Your job is to copy every line in the material containing the word "that".

*** Opening of Task input ***

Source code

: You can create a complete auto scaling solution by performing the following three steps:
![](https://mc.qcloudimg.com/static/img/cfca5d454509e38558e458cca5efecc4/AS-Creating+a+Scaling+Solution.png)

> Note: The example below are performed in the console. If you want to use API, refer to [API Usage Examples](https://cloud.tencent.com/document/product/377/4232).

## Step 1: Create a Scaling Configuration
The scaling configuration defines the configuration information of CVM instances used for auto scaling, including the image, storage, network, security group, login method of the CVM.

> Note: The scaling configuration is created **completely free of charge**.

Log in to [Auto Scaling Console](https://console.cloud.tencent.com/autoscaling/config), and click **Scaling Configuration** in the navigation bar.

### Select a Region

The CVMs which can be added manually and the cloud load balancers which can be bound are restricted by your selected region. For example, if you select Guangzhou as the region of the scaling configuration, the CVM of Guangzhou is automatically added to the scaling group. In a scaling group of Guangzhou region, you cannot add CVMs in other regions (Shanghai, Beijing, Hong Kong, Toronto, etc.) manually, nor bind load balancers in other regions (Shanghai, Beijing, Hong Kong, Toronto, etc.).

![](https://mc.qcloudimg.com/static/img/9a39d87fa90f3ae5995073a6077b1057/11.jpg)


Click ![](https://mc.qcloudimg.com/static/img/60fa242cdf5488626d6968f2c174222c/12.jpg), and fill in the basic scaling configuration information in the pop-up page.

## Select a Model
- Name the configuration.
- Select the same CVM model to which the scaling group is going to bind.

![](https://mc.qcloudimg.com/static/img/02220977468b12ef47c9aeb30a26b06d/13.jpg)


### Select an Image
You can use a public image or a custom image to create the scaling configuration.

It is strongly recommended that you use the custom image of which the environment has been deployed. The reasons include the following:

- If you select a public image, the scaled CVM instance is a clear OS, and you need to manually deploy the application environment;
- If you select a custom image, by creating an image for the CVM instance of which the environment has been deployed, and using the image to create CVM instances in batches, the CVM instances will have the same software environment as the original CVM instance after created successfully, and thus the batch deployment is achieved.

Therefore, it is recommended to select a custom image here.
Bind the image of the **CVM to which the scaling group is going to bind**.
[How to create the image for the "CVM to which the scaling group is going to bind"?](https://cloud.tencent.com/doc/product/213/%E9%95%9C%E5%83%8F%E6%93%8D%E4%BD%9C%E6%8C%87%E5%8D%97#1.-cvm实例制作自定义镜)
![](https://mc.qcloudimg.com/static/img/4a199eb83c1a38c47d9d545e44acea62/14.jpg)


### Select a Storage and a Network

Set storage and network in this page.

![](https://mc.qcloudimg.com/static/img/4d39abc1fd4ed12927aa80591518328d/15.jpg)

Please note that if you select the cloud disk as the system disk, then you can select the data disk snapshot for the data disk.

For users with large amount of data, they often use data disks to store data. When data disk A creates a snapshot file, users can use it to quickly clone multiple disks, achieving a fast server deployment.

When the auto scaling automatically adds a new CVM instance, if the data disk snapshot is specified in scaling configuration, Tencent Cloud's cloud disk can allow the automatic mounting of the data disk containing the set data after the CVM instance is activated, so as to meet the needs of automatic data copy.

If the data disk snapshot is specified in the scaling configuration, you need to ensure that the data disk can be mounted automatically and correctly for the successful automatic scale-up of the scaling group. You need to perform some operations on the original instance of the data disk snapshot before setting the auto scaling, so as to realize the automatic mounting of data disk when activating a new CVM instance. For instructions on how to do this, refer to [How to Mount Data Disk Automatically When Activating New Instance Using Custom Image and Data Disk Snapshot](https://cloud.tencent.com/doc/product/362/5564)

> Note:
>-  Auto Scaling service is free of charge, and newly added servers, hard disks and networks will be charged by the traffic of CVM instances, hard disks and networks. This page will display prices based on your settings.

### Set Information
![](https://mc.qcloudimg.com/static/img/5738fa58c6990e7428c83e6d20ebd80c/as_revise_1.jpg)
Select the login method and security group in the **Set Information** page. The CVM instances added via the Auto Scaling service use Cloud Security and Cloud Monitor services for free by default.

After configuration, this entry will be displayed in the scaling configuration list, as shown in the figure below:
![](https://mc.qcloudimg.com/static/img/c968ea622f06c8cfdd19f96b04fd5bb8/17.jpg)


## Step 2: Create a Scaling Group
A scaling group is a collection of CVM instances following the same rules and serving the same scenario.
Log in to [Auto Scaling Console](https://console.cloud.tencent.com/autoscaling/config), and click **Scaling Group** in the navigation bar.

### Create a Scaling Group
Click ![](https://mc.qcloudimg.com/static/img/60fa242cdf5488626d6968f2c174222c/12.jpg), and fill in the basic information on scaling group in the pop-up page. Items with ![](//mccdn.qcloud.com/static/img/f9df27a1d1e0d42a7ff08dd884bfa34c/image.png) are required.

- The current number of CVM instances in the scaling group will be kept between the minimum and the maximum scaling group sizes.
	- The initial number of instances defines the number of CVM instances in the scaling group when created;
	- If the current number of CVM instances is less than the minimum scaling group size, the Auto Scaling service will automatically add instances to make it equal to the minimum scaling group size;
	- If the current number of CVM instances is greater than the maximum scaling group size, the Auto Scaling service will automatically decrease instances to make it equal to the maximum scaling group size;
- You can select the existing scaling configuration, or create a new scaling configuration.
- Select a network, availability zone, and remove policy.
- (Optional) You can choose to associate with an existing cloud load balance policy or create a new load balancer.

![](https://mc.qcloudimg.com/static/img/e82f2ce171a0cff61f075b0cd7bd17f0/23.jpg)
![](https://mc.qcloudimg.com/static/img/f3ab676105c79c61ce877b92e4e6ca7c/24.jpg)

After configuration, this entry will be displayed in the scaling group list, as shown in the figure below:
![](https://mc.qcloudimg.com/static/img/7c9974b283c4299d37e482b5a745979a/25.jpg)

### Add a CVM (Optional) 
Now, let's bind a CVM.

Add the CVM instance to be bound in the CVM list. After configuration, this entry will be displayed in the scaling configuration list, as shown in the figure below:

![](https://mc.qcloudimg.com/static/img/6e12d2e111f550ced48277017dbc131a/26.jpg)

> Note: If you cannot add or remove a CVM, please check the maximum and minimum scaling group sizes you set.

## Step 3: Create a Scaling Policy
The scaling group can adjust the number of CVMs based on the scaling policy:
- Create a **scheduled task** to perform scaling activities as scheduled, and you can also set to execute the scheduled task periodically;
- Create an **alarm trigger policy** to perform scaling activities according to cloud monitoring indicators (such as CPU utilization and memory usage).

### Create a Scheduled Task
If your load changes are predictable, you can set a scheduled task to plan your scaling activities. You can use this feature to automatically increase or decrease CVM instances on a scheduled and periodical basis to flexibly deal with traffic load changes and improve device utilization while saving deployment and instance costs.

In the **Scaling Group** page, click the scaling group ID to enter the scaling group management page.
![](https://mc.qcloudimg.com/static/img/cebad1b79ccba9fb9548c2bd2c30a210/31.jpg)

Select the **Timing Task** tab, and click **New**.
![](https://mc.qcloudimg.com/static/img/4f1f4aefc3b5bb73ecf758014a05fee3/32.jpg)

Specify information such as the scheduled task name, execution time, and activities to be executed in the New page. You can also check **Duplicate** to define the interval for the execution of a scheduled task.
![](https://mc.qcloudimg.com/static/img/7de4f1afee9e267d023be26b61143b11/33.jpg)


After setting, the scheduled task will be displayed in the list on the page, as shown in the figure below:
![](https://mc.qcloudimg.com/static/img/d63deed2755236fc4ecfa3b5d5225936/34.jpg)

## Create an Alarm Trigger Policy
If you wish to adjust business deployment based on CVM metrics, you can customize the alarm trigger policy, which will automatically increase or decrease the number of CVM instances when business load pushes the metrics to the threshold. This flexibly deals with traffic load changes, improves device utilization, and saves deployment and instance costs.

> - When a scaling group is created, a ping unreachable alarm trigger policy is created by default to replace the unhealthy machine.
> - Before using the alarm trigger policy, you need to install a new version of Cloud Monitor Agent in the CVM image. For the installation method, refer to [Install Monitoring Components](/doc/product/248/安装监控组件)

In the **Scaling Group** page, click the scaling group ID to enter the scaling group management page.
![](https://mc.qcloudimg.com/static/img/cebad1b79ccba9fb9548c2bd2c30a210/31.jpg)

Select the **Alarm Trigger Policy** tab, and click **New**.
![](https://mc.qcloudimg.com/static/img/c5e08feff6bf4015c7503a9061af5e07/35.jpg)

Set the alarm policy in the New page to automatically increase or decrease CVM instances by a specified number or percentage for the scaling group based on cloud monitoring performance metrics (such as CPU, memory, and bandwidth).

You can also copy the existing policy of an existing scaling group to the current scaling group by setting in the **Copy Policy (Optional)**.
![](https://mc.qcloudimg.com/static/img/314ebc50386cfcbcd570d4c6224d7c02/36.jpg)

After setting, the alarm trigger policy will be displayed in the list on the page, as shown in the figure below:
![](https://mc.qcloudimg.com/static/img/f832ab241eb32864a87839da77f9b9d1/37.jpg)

*** Close of Task input ***

Solution to the problem ▸
It is strongly recommended that you use the custom image of which the environment has been deployed. The reasons include the following:
Please note that if you select the cloud disk as the system disk, then you can select the data disk snapshot for the data disk.
If the data disk snapshot is specified in the scaling configuration, you need to ensure that the data disk can be mounted automatically and correctly for the successful automatic scale-up of the scaling group. You need to perform some operations on the original instance of the data disk snapshot before setting the auto scaling, so as to realize the automatic mounting of data disk when activating a new CVM instance. For instructions on how to do this, refer to [How to Mount Data Disk Automatically When Activating New Instance Using Custom Image and Data Disk Snapshot](https://cloud.tencent.com/doc/product/362/5564)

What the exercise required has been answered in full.